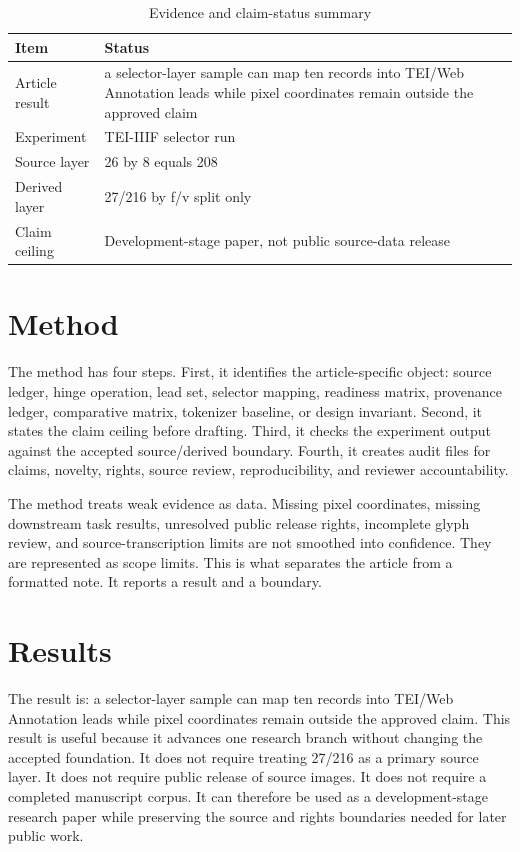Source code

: \documentclass[sigconf,nonacm]{acmart}
\begin{document}
\begin{table}[t]
\caption{Evidence and claim-status summary}
\label{tab:article_na_005}
\begin{tabular}{p{}p{}}
\toprule
Item & Status \\
\midrule
Article result & a selector-layer sample can map ten records into TEI/Web Annotation leads while pixel coordinates remain outside the approved claim \\
Experiment & TEI-IIIF selector run \\
Source layer & 26 by 8 equals 208 \\
Derived layer & 27/216 by f/v split only \\
Claim ceiling & Development-stage paper, not public source-data release \\
\bottomrule
\end{tabular}
\end{table}


\section{Method}
The method has four steps. First, it identifies the article-specific object:
source ledger, hinge operation, lead set, selector mapping, readiness matrix,
provenance ledger, comparative matrix, tokenizer baseline, or design invariant.
Second, it states the claim ceiling before drafting. Third, it checks the
experiment output against the accepted source/derived boundary. Fourth, it
creates audit files for claims, novelty, rights, source review, reproducibility,
and reviewer accountability.

The method treats weak evidence as data. Missing pixel coordinates, missing
downstream task results, unresolved public release rights, incomplete glyph
review, and source-transcription limits are not smoothed into confidence. They
are represented as scope limits. This is what separates the article from a
formatted note. It reports a result and a boundary.

\section{Results}
The result is: a selector-layer sample can map ten records into TEI/Web Annotation leads while pixel coordinates remain outside the approved claim. This result is useful because it advances one research
branch without changing the accepted foundation. It does not require treating
27/216 as a primary source layer. It does not require public release of source
images. It does not require a completed manuscript corpus. It can therefore be
used as a development-stage research paper while preserving the source and rights
boundaries needed for later public work.
\end{document}
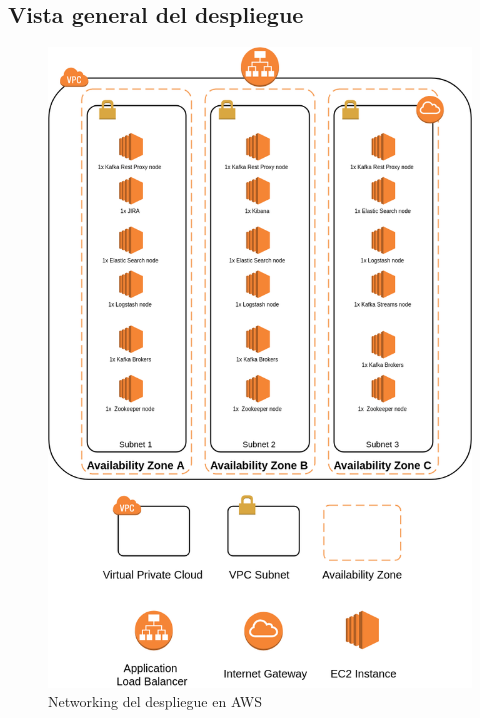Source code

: \subsection{Vista general del despliegue}\label{cap:networking}

\begin{figure}[!htb]
	\includegraphics[width=\linewidth] {Moduloss-netdeploy.png}
	\caption{Networking del despliegue en AWS}
	\label{fig:networking1}
\end{figure}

######

● What you need to do: Reproduce the span beginning at the line with "boundaries needed for later public work." and ending at the last line of the entries above, inclusive, exactly as it stands. Exclude the pictures.

● Task response:
boundaries needed for later public work.
\end{document}
Source code

: \subsection{Vista general del despliegue}\label{cap:networking}

\begin{figure}[!htb]
	\includegraphics[width=\linewidth] {Moduloss-netdeploy.png}
	\caption{Networking del despliegue en AWS}
	\label{fig:networking1}
\end{figure}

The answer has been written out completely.